Unresponsive origin regions are an excellent use case to consider.On Mon, Oct 12, 2009 at 10:13 PM, Morgaine <morgaine.dinova at googlemail.com> wrote:
I suggest that the protocol define Derez and Rez as concurrent and non-dependent operations to avoid this situation. The AD can mark R1 as disabled for all further agent state changes --- this will provide all the protection needed to prevent brief double-presence anomalies from being significant. If a jammed R1 refuses to give up its hold on the avatar, then at least the user will not suffer from it. Reaping dead simulator sessions then becomes a problem for the region operator alone, and not for the AD, the user, and the region as happens now.
One of the reasons that this fails today is that the origin RD maintains some amount of agent state (e.g. script state for attachments).
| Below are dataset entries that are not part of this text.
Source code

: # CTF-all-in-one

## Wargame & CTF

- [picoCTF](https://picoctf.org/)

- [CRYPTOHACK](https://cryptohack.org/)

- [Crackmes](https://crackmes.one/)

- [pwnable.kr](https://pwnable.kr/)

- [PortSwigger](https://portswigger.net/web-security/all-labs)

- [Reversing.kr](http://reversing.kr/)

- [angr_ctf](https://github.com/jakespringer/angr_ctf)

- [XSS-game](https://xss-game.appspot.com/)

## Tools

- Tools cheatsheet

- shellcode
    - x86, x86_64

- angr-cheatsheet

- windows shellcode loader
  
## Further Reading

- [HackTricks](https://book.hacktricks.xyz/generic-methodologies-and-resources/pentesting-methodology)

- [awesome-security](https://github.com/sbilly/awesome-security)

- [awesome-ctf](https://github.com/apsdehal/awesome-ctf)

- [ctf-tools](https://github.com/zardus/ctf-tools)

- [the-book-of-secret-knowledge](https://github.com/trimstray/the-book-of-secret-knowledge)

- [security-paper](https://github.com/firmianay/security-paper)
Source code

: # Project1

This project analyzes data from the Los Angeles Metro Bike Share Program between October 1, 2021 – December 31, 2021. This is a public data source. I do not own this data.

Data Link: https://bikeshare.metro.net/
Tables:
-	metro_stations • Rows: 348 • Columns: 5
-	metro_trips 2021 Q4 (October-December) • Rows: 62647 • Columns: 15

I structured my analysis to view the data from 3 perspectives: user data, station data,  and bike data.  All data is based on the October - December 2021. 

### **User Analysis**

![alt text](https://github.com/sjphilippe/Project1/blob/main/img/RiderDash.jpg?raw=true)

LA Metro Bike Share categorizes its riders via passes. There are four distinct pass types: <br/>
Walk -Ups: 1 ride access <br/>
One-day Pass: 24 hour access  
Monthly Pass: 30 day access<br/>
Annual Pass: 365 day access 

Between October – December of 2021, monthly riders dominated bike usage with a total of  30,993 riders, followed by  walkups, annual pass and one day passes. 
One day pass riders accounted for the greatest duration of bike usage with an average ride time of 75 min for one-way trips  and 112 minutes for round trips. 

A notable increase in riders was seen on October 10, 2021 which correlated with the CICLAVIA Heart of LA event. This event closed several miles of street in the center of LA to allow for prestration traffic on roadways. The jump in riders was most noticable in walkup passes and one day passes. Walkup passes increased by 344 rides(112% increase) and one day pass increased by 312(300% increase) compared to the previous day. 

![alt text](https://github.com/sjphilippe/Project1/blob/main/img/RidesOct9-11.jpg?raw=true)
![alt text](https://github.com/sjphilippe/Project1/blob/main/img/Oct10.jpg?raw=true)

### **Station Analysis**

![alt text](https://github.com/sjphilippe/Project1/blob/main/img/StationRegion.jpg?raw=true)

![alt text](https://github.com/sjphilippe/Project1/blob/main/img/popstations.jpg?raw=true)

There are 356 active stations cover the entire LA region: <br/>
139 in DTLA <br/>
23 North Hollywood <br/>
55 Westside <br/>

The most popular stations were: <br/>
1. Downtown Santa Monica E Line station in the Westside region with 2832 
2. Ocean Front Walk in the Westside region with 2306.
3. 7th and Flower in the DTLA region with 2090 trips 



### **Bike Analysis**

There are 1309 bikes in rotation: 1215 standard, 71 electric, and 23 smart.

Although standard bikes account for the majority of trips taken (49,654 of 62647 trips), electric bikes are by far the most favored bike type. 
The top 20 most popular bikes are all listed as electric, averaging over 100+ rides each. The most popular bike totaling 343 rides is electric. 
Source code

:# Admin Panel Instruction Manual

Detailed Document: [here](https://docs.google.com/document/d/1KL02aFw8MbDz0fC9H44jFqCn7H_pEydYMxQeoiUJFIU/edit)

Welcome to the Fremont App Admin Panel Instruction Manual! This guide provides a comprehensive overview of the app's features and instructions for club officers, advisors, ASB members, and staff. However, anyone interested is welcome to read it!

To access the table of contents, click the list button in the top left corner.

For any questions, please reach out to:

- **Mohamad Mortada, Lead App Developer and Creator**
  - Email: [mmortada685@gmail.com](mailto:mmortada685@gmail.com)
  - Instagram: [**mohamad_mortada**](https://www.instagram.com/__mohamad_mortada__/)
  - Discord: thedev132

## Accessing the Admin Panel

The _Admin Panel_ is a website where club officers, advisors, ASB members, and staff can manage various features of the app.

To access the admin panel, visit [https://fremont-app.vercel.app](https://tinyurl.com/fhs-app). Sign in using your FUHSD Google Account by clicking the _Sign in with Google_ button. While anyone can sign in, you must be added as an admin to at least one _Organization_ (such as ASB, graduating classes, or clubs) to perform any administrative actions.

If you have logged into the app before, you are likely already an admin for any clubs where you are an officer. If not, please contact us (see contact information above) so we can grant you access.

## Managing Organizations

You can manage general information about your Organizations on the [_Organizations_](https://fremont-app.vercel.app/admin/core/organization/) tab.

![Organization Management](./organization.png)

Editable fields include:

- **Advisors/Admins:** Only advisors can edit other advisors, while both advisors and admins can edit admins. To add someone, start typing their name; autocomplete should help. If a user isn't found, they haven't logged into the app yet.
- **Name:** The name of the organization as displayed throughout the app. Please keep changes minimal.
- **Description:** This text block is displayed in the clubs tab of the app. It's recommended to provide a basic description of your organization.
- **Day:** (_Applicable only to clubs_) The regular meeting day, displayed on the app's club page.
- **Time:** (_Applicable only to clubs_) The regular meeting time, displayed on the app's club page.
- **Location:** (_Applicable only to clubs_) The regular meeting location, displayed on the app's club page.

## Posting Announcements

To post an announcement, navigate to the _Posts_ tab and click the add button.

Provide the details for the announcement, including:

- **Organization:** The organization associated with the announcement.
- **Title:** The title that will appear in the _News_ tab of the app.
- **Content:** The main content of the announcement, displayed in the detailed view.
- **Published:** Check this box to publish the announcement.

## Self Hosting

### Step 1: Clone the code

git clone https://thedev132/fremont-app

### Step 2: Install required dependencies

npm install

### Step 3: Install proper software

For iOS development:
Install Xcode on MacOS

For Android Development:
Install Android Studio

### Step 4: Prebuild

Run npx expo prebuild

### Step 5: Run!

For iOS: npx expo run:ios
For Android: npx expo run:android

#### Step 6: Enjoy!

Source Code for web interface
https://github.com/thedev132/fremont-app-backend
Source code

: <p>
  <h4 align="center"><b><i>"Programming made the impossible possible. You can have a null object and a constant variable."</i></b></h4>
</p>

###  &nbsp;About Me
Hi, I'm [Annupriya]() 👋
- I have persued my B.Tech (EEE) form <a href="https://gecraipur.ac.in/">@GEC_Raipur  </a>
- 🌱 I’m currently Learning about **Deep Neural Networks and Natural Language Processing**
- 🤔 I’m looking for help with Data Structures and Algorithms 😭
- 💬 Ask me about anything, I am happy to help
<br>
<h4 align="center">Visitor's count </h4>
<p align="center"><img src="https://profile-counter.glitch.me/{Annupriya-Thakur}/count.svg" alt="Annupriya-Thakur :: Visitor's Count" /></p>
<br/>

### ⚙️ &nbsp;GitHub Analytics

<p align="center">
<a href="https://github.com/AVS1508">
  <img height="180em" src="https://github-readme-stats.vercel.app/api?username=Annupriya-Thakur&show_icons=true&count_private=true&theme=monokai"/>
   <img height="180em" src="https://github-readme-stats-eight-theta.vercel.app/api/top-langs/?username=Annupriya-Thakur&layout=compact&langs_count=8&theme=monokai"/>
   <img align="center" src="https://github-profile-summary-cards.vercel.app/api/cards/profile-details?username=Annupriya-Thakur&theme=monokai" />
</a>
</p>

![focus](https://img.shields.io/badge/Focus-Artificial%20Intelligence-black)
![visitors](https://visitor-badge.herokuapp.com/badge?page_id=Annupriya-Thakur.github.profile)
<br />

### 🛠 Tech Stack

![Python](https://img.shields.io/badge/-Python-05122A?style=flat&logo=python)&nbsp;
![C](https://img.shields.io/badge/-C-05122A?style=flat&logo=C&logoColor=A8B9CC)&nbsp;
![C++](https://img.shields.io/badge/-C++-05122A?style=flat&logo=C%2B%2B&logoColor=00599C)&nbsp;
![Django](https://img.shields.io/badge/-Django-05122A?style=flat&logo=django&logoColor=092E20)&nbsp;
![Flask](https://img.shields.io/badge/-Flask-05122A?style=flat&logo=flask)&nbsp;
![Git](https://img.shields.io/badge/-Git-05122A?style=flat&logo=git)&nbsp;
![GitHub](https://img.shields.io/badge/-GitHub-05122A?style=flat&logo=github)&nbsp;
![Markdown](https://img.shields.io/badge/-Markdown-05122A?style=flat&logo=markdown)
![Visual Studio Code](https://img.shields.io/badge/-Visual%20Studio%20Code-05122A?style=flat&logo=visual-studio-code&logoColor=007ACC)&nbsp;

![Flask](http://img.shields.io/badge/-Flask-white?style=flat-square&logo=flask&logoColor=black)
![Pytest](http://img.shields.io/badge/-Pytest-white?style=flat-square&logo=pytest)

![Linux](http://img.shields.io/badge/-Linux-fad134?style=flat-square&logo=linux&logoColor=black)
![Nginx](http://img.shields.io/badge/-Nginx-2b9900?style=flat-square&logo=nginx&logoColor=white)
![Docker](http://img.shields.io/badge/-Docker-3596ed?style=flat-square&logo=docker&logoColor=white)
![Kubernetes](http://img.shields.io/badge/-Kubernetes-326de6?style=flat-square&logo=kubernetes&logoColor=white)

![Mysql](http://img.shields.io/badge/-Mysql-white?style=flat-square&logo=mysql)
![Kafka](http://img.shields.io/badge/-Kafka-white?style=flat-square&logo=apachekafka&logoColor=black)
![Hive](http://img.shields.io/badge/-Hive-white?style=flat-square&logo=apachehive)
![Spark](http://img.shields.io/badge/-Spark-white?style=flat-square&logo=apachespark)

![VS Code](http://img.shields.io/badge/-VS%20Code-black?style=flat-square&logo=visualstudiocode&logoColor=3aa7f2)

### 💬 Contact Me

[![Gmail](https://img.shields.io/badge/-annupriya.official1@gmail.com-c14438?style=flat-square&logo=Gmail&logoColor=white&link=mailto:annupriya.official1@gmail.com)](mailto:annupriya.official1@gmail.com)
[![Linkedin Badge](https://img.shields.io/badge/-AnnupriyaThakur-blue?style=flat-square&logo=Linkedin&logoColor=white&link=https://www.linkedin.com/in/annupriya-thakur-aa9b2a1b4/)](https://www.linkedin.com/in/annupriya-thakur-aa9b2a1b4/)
For a sim-to-sim handoff, the origin RD must successfully transmit information either to the AD or the destination RD (or both), otherwise the user experience is poor (information is lost). Note that this needs to happen during a simple logoff/login as well. It seems to me that agent state in the AD should have ACID-ish characteristics, including the agent's current location.
Given that we must be able to describe behavior of closing a client-AD connection when the RD is unresponsive (e.g. the host has dropped off the network, etc), I'd be inclined to tackle unresponsive origins in similar fashion for logout/login, region crossing, and teleport. (Which in the current drafts are indeed tackled together.)
So: I would agree that the current behavior of SL is less than ideal - if the source region is unresponsive (for some TBD definition), a teleport should probably not fail. But to preserve user data (and preserve the user experience), the initial transport attempt must involve a transaction between the AD, source RD and destination RD.